Port Harcourt Zoo (also known as PH Zoo) is a state owned zoological park in Port Harcourt city of Rivers State in Nigeria. The zoo was established in 1974 by military governor Alfred Diete-Spiff and was officially opened to the public on 1 October 1975.

Located within the Trans Amadi industrial layout in Rivers State, Port Harcourt Zoo has been ranked among the major tourist attractions in the city and is considered one of Nigeria's leading conservation centres. The Port Harcourt International Airport is approximately 14 miles (22.5 km) northwest of the park.

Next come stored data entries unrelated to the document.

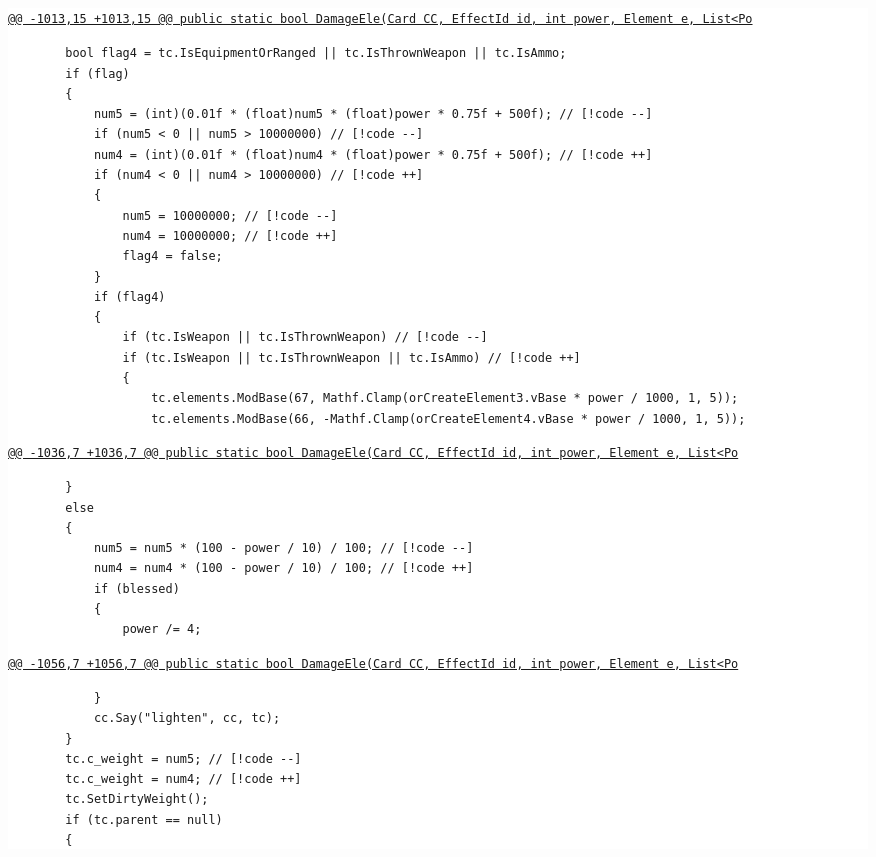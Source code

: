 [`@@ -1013,15 +1013,15 @@ public static bool DamageEle(Card CC, EffectId id, int power, Element e, List<Po`](https://github.com/Elin-Modding-Resources/Elin-Decompiled/blob/f38029063141eea25ba56a98d8892d45cf816b05/Elin/ActEffect.cs#L1013-L1027)
```cs:line-numbers=1013
		bool flag4 = tc.IsEquipmentOrRanged || tc.IsThrownWeapon || tc.IsAmmo;
		if (flag)
		{
			num5 = (int)(0.01f * (float)num5 * (float)power * 0.75f + 500f); // [!code --]
			if (num5 < 0 || num5 > 10000000) // [!code --]
			num4 = (int)(0.01f * (float)num4 * (float)power * 0.75f + 500f); // [!code ++]
			if (num4 < 0 || num4 > 10000000) // [!code ++]
			{
				num5 = 10000000; // [!code --]
				num4 = 10000000; // [!code ++]
				flag4 = false;
			}
			if (flag4)
			{
				if (tc.IsWeapon || tc.IsThrownWeapon) // [!code --]
				if (tc.IsWeapon || tc.IsThrownWeapon || tc.IsAmmo) // [!code ++]
				{
					tc.elements.ModBase(67, Mathf.Clamp(orCreateElement3.vBase * power / 1000, 1, 5));
					tc.elements.ModBase(66, -Mathf.Clamp(orCreateElement4.vBase * power / 1000, 1, 5));
```

[`@@ -1036,7 +1036,7 @@ public static bool DamageEle(Card CC, EffectId id, int power, Element e, List<Po`](https://github.com/Elin-Modding-Resources/Elin-Decompiled/blob/f38029063141eea25ba56a98d8892d45cf816b05/Elin/ActEffect.cs#L1036-L1042)
```cs:line-numbers=1036
		}
		else
		{
			num5 = num5 * (100 - power / 10) / 100; // [!code --]
			num4 = num4 * (100 - power / 10) / 100; // [!code ++]
			if (blessed)
			{
				power /= 4;
```

[`@@ -1056,7 +1056,7 @@ public static bool DamageEle(Card CC, EffectId id, int power, Element e, List<Po`](https://github.com/Elin-Modding-Resources/Elin-Decompiled/blob/f38029063141eea25ba56a98d8892d45cf816b05/Elin/ActEffect.cs#L1056-L1062)
```cs:line-numbers=1056
			}
			cc.Say("lighten", cc, tc);
		}
		tc.c_weight = num5; // [!code --]
		tc.c_weight = num4; // [!code ++]
		tc.SetDirtyWeight();
		if (tc.parent == null)
		{
```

By 18 June 2012, the Rivers State government had announced plans to introduce new animals to the zoo and completely revamp its state to match global standards. The zoo is home to numerous exception creature species, for example, lion, cobra, monkeys, chimpanzees, turtles, crocodile and numerous winged animals species. The ends of the week are the time when the zoo is most disparaged, and all things considered. On Sunday visits you get the chance to witness the nourishing of the creatures, particularly the lions. Inside the zoo, there is an historical center where a lion and a lioness were preserved. These two animals were executed by electric shock when they assaulted and ate the zoo specialist who came to encourage them and neglected to bolt the pen.